BATON ROUGE, La. — Ending months of speculation, Sen. John Kennedy announced Monday that he won't run against Gov. John Bel Edwards in 2019, leaving Republicans scrambling without a well-known contender.
The announcement, made in a press release, came as a surprise.
The senator would have been a formidable opponent as Republicans try to unseat the Deep South's only Democratic governor. Kennedy has long eyed the governor's seat, and suggestions that he'd challenge Edwards began nearly as soon as he won his Senate race two years ago. He matches Edwards in popularity, and his fundraising skills are prodigious.
But Kennedy, 67, has quickly raised his profile in Washington, giving him more of a footing in Congress than would have been expected. And Edwards also is popular: A recent poll showed both men with approval ratings around 60 percent.

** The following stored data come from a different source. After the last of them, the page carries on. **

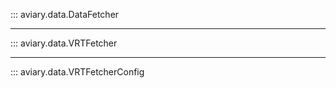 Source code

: ::: aviary.data.DataFetcher

---

::: aviary.data.VRTFetcher

---

::: aviary.data.VRTFetcherConfig
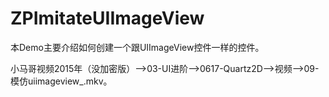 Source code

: # ZPImitateUIImageView
本Demo主要介绍如何创建一个跟UIImageView控件一样的控件。

小马哥视频2015年（没加密版）——>03-UI进阶——>0617-Quartz2D——>视频——>09-模仿uiimageview_.mkv。

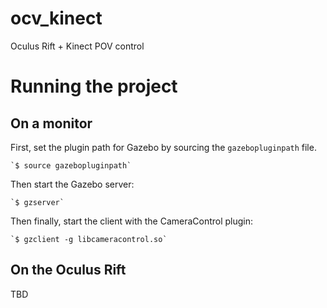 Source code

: ocv_kinect
==========

Oculus Rift + Kinect POV control

Running the project
===================

On a monitor
------------
First, set the plugin path for Gazebo by sourcing the `gazebopluginpath` file.

	`$ source gazebopluginpath`

Then start the Gazebo server:

	`$ gzserver`

Then finally, start the client with the CameraControl plugin:

	`$ gzclient -g libcameracontrol.so`

On the Oculus Rift
------------------
TBD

"I love being in the United States Senate. I will not be a candidate for governor in 2019," Kennedy's statement says. "I will, however, continue to work hard every day in D.C. and Louisiana for jobs, economic growth, cheaper health insurance, a stronger military and an end to government waste."
Edwards panned his rival's lengthy is-he-in-or-out drama.
"For Sen. Kennedy, this was never about the people of Louisiana. This was about focusing the spotlight on himself," the governor's statement says. "Now that this is behind us, my hope is that he will make it a priority to work together with me and the entire congressional delegation to get things done for the hardworking families of this state."
Kennedy's decision leaves wealthy Baton Rouge businessman Eddie Rispone as the lone Republican challenging Edwards' bid for a second term so far. The political newcomer said he's willing to spend at least $5 million of his own money.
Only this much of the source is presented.